KlaytnとConsenSysが提携
イーサリアム(ETH)開発企業ConsenSysと韓国インターネット大手カカオのブロックチェーンプロジェクトKlaytnが戦略的提携を結んだことがわかった。
今年末に予定される、韓国中銀のデジタル通貨(CBDC)の試験運用プログラムへの参加を視野に入れた動きで、Klaytnのプライベート・プラットフォームの開発が目的だ。
Klaytnはイーサリアム基盤のパブリック・ブロックチェーンで、カカオのブロックチェーン子会社Ground Xが開発を担う。開発チームは今回の提携を通じて、Klaytnプラットフォームの機能を向上させ、CBDCの運用に適したプライベートバージョンを開発する。
プラットフォームの具体的な機能としては、以下の3点が挙げられている。
- プライバシーの確保:金融機関が求めるデータ保護要件を反映
- イーサリアムのレイヤー2ソリューションでスケーラビリティに対処
- 複数のブロックチェーンをつなぐ相互運用性の実現
ConsenSysは、企業向けのスタック(ConsenSys Codefi Asset、Codefi Payments、MetaMask等)を活用して、CBDCプラットフォームに最適化したソリューションを構築する。
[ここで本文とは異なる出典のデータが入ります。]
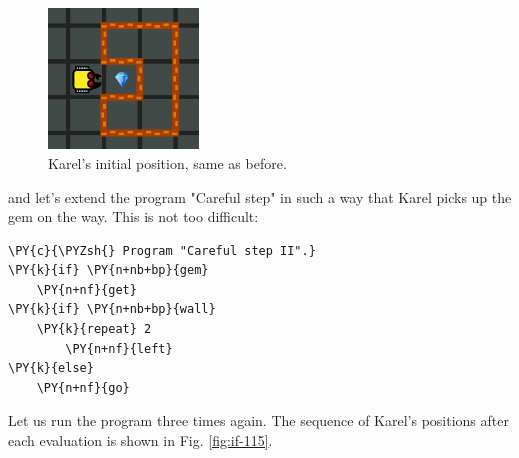 \begin{figure}[!ht]
\begin{center}
\includegraphics[width=4cm]{img/if-111.png}
\vspace{-0mm}
\caption{Karel's initial position, same as before.}
\label{fig:if-111b}
\vspace{-6mm}
\end{center}
\end{figure}
\noindent
and let's extend 
the program "Careful step" in such a way that Karel picks up the gem on
the way. This is not too difficult:\\

\begin{bbox}
\begin{Verbatim}[commandchars=\\\{\}]
\PY{c}{\PYZsh{} Program "Careful step II".}
\PY{k}{if} \PY{n+nb+bp}{gem}
    \PY{n+nf}{get}
\PY{k}{if} \PY{n+nb+bp}{wall}
    \PY{k}{repeat} 2
        \PY{n+nf}{left}
\PY{k}{else}
    \PY{n+nf}{go}
\end{Verbatim}
\end{bbox}
\vspace{6mm}

\noindent
Let us run the program three times again. The sequence of Karel's positions 
after each evaluation is shown in Fig. \ref{fig:if-115}.
\newpage


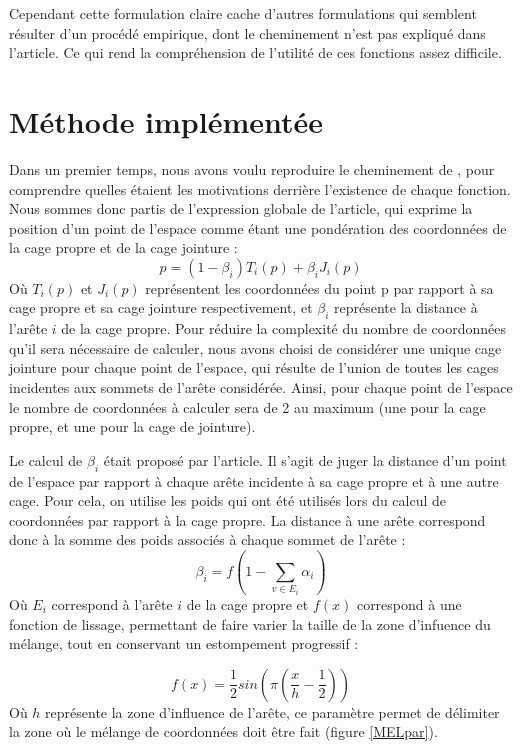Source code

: Cependant cette formulation claire cache d'autres formulations qui
semblent résulter d'un procédé empirique, dont le cheminement n'est
pas expliqué dans l'article. Ce qui rend la compréhension de l'utilité
de ces fonctions assez difficile.

\section{Méthode implémentée}
Dans un premier temps, nous avons voulu reproduire le cheminement de
\cite{GPCP13}, pour comprendre quelles étaient les motivations
derrière l'existence de chaque fonction. Nous sommes donc partis de
l'expression globale de l'article, qui exprime la position d'un point
de l'espace comme étant une pondération des coordonnées de la cage
propre et de la cage jointure :
\begin{equation}
  p = (1 - \beta_i) T_i(p)  + \beta_i J_i(p) 
  \label{MELgen}
\end{equation}
Où $T_i(p)$ et $J_i(p)$ représentent les coordonnées du point p par
rapport à sa cage propre et sa cage jointure respectivement, et
$\beta_i$ représente la distance à l'arête $i$ de la cage propre. Pour
réduire la complexité du nombre de coordonnées qu'il sera nécessaire
de calculer, nous avons choisi de considérer une unique cage jointure
pour chaque point de l'espace, qui résulte de l'union de toutes les
cages incidentes aux sommets de l'arête considérée. Ainsi, pour chaque
point de l'espace le nombre de coordonnées à calculer sera de 2 au
maximum (une pour la cage propre, et une pour la cage de jointure).

Le calcul de $\beta_i$ était proposé par l'article. Il s'agit de juger
la distance d'un point de l'espace par rapport à chaque arête
incidente à sa cage propre et à une autre cage. Pour cela, on utilise
les poids qui ont été utilisés lors du calcul de coordonnées par
rapport à la cage propre. La distance à une arête correspond donc à la
somme des poids associés à chaque sommet de l'arête :
\begin{equation}
  \beta_{i} = f(1 - \sum_{v \in E_i} \alpha_i)
\end{equation}
Où $E_i$ correspond à l'arête $i$ de la cage propre et $f(x)$
correspond à une fonction de lissage, permettant de faire varier la
taille de la zone d'infuence du mélange, tout en conservant un
estompement progressif :

\begin{equation}
  f(x) = \frac{1}{2} sin(\pi(\frac{x}{h}-\frac{1}{2}))
\end{equation}
Où $h$ représente la zone d'influence de l'arête, ce paramètre permet
de délimiter la zone où le mélange de coordonnées doit être fait
(figure \ref{MELpar}).

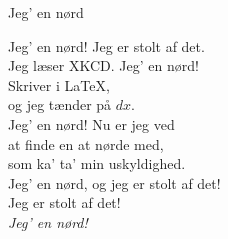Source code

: \begin{song}{Jeg' en nørd}
  \begin{SBChorus}
    Jeg' en nørd! Jeg er stolt af det.\\
    Jeg læser XKCD. Jeg' en nørd!\\
    Skriver i \LaTeX,\\
    og jeg tænder på $dx$.\\\medskip
    Jeg' en nørd! Nu er jeg ved\\
    at finde en at nørde med,\\
    som ka’ ta’ min uskyldighed.\\
    Jeg' en nørd, og jeg er stolt af det!\\\medskip
    Jeg er stolt af det!\\\medskip
    \emph{Jeg' en nørd!}
  \end{SBChorus}
\end{song}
Ground XのJason Han最高経営責任者は、「ConsenSysとの協力を通して、パブリックネットワークを強化し、CBDCの流通テストにうまく対応できるプライベートネットワークを構築できることを嬉しく思う」とコメント。
また、イーサリアムとKlaytnの相互運用性を向上させることで、デジタル資産が2つのチェーンをシームレスに行き来できるようにしたいと付け加えた。
韓国中銀のCBDC計画
昨年10月、韓国の中央銀行である韓国銀行が、2021年にCBDCの流通テストを予定していると報道された。昨年4月にCBDCのパイロットプログラムが発表されていたが、第一段階である要件定義と設計、またプロジェクト施行に必要な技術の見直しはすでに完了。ビジネスとの関連プロセスの分析と検討を行う第二段階に入っていた。
当時、韓国銀行がCBDCについて、Klaytnを含む民間ブロックチェーン企業と協議したことが明らかになっており、韓国銀行関係者は「カカオの技術や現在のビジネスについて聞き取り調査を行った」と地元メディアPaxnet Newsに語っている。新韓銀行や韓国LGグループのLG CNSもCBDCテストのためにソリューションを開発し、準備を進めている模様。
試験運用の仮想環境ではCBDCの発行、配布、送金、決済および償還を行う予定だ。
なお、このパイロットプログラムは、機能と安全性に関する実証実験であり、必ずしも実際のCBDC発行に繋がるものではないと、韓国中銀は述べている。
ConsenSysのCBDCプロジェクト
Klaytnとの提携にあたり、 ConsenSysのアジア太平洋地域担当責任者であるCharles d’Haussy氏は、ConsenSysは8つの主要中央銀行のCBDC試験プログラムを支援する実績があり、安全で効率的にCBDCを発行するためのネットワーク構築に関しては「比類なき専門知識とインフラツールを備えている」と強調した。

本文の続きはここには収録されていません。